A proposito  di quella duplice transizione che il cinema sta sperimentando – dalla sala buia del rito originario ai mille luoghi in cui oggi lo si consuma; dallo schermo bianco, da riempire (come la pagina bianca) di storie ed emozioni, allo schermo- display – De Gaetano parla di  “uno schermo-display in quanto schermo nero, che non contiene in sé possibilità, potenza, ma soltanto attualità, e dunque l’illusione di una esperienza (corsivo mio). Casetti, riprendendo la lezione di Benjamin (ma direi anche di Simmel) e la distinzione operata tra i due modi che la lingua tedesca ha per designare l’esperienza (Erlebnis ed Erfahrung) ricorda che anche nella lingua italiana distinguiamo tra “fare esperienza”, ovvero viverla, e “avere esperienza”, ovvero “avere tratto da quell’impatto con l’esperienza una conoscenza che ci aiuta a far fronte agli eventi del mondo”.  In questo senso, credo che anche per formatori ed educatori, e di diverse generazioni, saper connettere – con la memoria, individuale e collettiva, che è anche la memoria del cinema – il passato e il presente (attrezzandoci per gli eventi del futuro) sia una delle sfide più importanti, se si vuole evitare di restare schiacciati sul display – nero o multicolore  che sia – di un eterno presente di “attualità”.

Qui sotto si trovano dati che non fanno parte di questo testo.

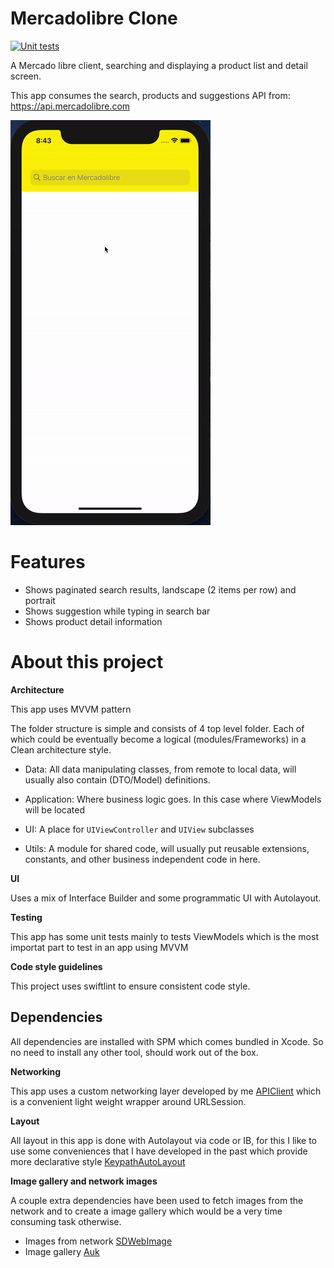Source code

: # Mercadolibre Clone

[![Unit tests](https://github.com/DanielCardonaRojas/MercadolibreTest/actions/workflows/CI.yaml/badge.svg)](https://github.com/DanielCardonaRojas/MercadolibreTest/actions/workflows/CI.yaml)

A Mercado libre client, searching and displaying a product list and detail screen.

This app consumes the search, products and suggestions API from: https://api.mercadolibre.com

![preview](https://github.com/DanielCardonaRojas/MercadolibreTest/blob/main/mercado_libre_clone.gif)

# Features

- Shows paginated search results, landscape (2 items per row) and portrait
- Shows suggestion while typing in search bar
- Shows product detail information

# About this project

**Architecture**

This app uses MVVM pattern

The folder structure is simple and consists of 4 top level folder. 
Each of which could be eventually become a logical (modules/Frameworks) in a Clean architecture style.

- Data: All data manipulating classes, from remote to local data,
  will usually also contain (DTO/Model) definitions.

- Application: Where business logic goes. In this case where ViewModels will be located

- UI: A place for `UIViewController` and `UIView` subclasses

- Utils: A module for shared code, will usually put reusable extensions, constants,
  and other business independent code in here.

**UI**

Uses a mix of Interface Builder and some programmatic UI with Autolayout.

**Testing**

This app has some unit tests mainly to tests ViewModels which is the most importat part to test in
an app using MVVM

**Code style guidelines**

This project uses swiftlint to ensure consistent code style.

## Dependencies

All dependencies are installed with SPM which comes bundled in Xcode. So no need to install
any other tool, should work out of the box.

**Networking**

This app uses a custom networking layer developed by me [APIClient](https://github.com/DanielCardonaRojas/APIClient)
which is a convenient light weight wrapper around URLSession.

**Layout**

All layout in this app is done with Autolayout via code or IB, for this I like to use some conveniences
that I have developed in the past which provide more declarative style [KeypathAutoLayout](https://github.com/DanielCardonaRojas/KeypathAutolayout)

**Image gallery and network images**

A couple extra dependencies have been used to fetch images from the network
and to create a image gallery which would be a very time consuming task otherwise.

- Images from network [SDWebImage]()
- Image gallery [Auk]()
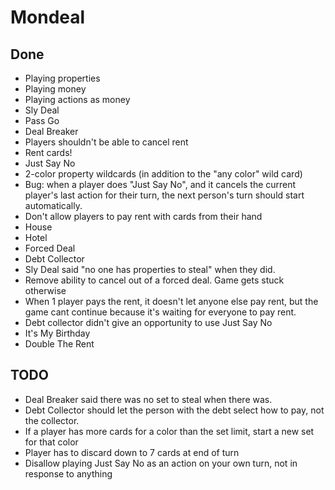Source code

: # Mondeal

## Done

- Playing properties
- Playing money
- Playing actions as money
- Sly Deal
- Pass Go
- Deal Breaker
- Players shouldn't be able to cancel rent
- Rent cards!
- Just Say No
- 2-color property wildcards (in addition to the "any color" wild card)
- Bug: when a player does "Just Say No", and it cancels the current player's last action for their turn, the next person's turn should start automatically.
- Don't allow players to pay rent with cards from their hand
- House
- Hotel
- Forced Deal
- Debt Collector
- Sly Deal said "no one has properties to steal" when they did.
- Remove ability to cancel out of a forced deal. Game gets stuck otherwise
- When 1 player pays the rent, it doesn't let anyone else pay rent, but the game cant continue because it's waiting for everyone to pay rent.
- Debt collector didn't give an opportunity to use Just Say No
- It's My Birthday
- Double The Rent

## TODO

- Deal Breaker said there was no set to steal when there was.
- Debt Collector should let the person with the debt select how to pay, not the collector.
- If a player has more cards for a color than the set limit, start a new set for that color
- Player has to discard down to 7 cards at end of turn
- Disallow playing Just Say No as an action on your own turn, not in response to anything
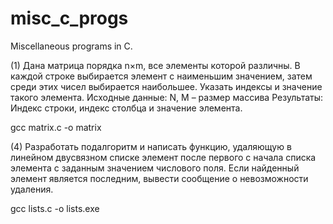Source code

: # misc_c_progs
Miscellaneous programs in C.


(1) Дана матрица порядка n×m, все элементы которой различны. В каждой строке выбирается элемент с наименьшим значением, затем среди этих чисел выбирается наибольшее. Указать индексы и значение такого элемента.
Исходные данные: 
N, M – размер массива
Результаты:
Индекс строки, индекс столбца и значение элемента.

gcc matrix.c -o matrix

(4) Разработать подалгоритм и написать функцию, удаляющую в линейном двусвязном списке элемент после первого с начала списка элемента с заданным значением числового поля. Если найденный элемент является последним, вывести сообщение о невозможности удаления.

gcc lists.c -o lists.exe
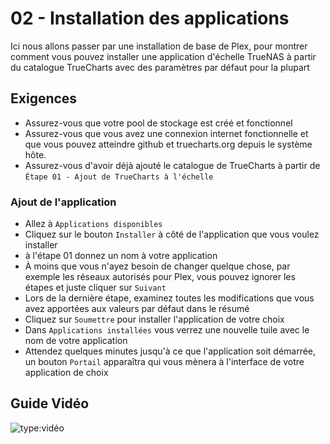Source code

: # 02 - Installation des applications

Ici nous allons passer par une installation de base de Plex, pour montrer comment vous pouvez installer une application d'échelle TrueNAS à partir du catalogue TrueCharts avec des paramètres par défaut pour la plupart

## Exigences

- Assurez-vous que votre pool de stockage est créé et fonctionnel
- Assurez-vous que vous avez une connexion internet fonctionnelle et que vous pouvez atteindre github et truecharts.org depuis le système hôte.
- Assurez-vous d'avoir déjà ajouté le catalogue de TrueCharts à partir de `Étape 01 - Ajout de TrueCharts à l'échelle`

### Ajout de l'application

- Allez à `Applications disponibles`
- Cliquez sur le bouton `Installer` à côté de l'application que vous voulez installer
- à l'étape 01 donnez un nom à votre application
- À moins que vous n'ayez besoin de changer quelque chose, par exemple les réseaux autorisés pour Plex, vous pouvez ignorer les étapes et juste cliquer sur `Suivant`
- Lors de la dernière étape, examinez toutes les modifications que vous avez apportées aux valeurs par défaut dans le résumé
- Cliquez sur `Soumettre` pour installer l'application de votre choix
- Dans `Applications installées` vous verrez une nouvelle tuile avec le nom de votre application
- Attendez quelques minutes jusqu'à ce que l'application soit démarrée, un bouton `Portail` apparaîtra qui vous mènera à l'interface de votre application de choix

## Guide Vidéo

![type:vidéo](https://www.youtube.com/embed/9UDUMFiaXBM)
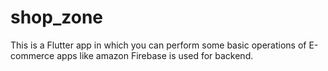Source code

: # shop_zone

This is a Flutter app in which you can perform some basic operations of E-commerce apps like amazon
Firebase is used for backend.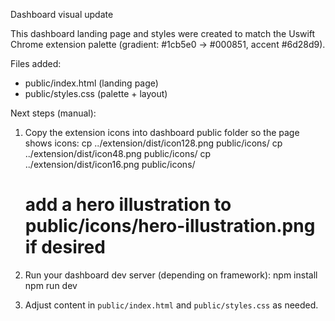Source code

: Dashboard visual update

This dashboard landing page and styles were created to match the Uswift Chrome extension palette (gradient: #1cb5e0 -> #000851, accent #6d28d9).

Files added:

- public/index.html (landing page)
- public/styles.css (palette + layout)

Next steps (manual):

1. Copy the extension icons into dashboard public folder so the page shows icons:
   cp ../extension/dist/icon128.png public/icons/
   cp ../extension/dist/icon48.png public/icons/
   cp ../extension/dist/icon16.png public/icons/

   # add a hero illustration to public/icons/hero-illustration.png if desired

2. Run your dashboard dev server (depending on framework):
   npm install
   npm run dev

3. Adjust content in `public/index.html` and `public/styles.css` as needed.
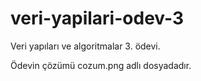 # veri-yapilari-odev-3

Veri yapıları ve algoritmalar 3. ödevi.

Ödevin çözümü cozum.png adlı dosyadadır.
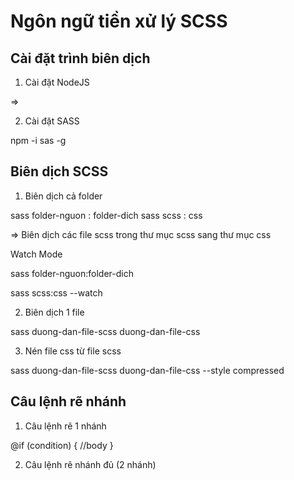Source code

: # Ngôn ngữ tiền xử lý SCSS

## Cài đặt trình biên dịch

1. Cài đặt NodeJS

=>

2. Cài đặt SASS

npm -i sas -g

## Biên dịch SCSS

1. Biên dịch cả folder

sass folder-nguon : folder-dich
sass scss : css

=> Biên dịch các file scss trong thư mục scss sang thư mục css

Watch Mode

sass folder-nguon:folder-dich

sass scss:css --watch

2. Biên dịch 1 file 

sass duong-dan-file-scss duong-dan-file-css

3. Nén file css từ file scss

sass duong-dan-file-scss duong-dan-file-css --style compressed

## Câu lệnh rẽ nhánh

1. Câu lệnh rẽ 1 nhánh

@if (condition) {
    //body
}

2. Câu lệnh rẽ nhánh đủ (2 nhánh)

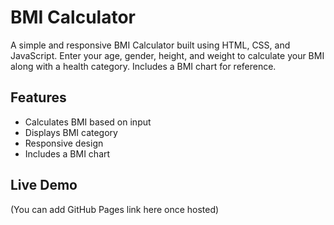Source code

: # BMI Calculator

A simple and responsive BMI Calculator built using HTML, CSS, and JavaScript. Enter your age, gender, height, and weight to calculate your BMI along with a health category. Includes a BMI chart for reference.

## Features
- Calculates BMI based on input
- Displays BMI category
- Responsive design
- Includes a BMI chart

## Live Demo
(You can add GitHub Pages link here once hosted)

Nel mondo di oggi, osserva nel suo saggio Casetti, “lo spettatore contemporaneo è chiamato assai meno ad avere una competenza cinematografica di quanto non sia chiamato ad avere una competenza mediale”. Ecco, credo che formatori ed educatori debbano avere entrambe queste competenze se vogliono quanto meno “orientare” individui e gruppi in apprendimento. In questa chiave, invito a leggere il testo che Pino Varchetta ha dedicato all’esperienza del ForFilmFest AIF (“La formazione ri-torna al cinema: cronaca di un quinquennio”, in Formare con il cinema. Questioni di teoria e di metodo, curato da me insieme a Dario Forti, Franco Angeli, 2011, pp. 314).

Parlando di cinema di prosa e di poesia Pasolini non affermava un aprioristico giudizio di valore. Sapeva bene, ancora 50 anni fa,  che il cinema dei romanzieri ha prodotto tante grandi e belle storie, anche quando in confezioni “di genere”, e che tanta cattiva poesia si era vista anche al cinema (o cattiva prosa con aspirazioni poetiche, e penso proprio al recente Pasolini di Abel Ferrara). Ma nel cinema di Pasolini noi sentiamo sempre la forza di una esperienza che è al tempo stesso vissuta e anche tratta. Da Accattone (1961), in cui traspone Ragazzi di vita, al suo film-testamento, quel Salò o le 120 giornate di Sodoma (che proprio il 2 novembre tornerà in sala nella versione integrale restaurata da Cineteca Nazionale e Cineteca di Bologna) il suo cinema di poesia ha saputo raccontare, attraverso i volti e i corpi, le storie degli ultimi e dei potenti, senza mai rinunciare né alla pietas né alla denuncia sociale e politica.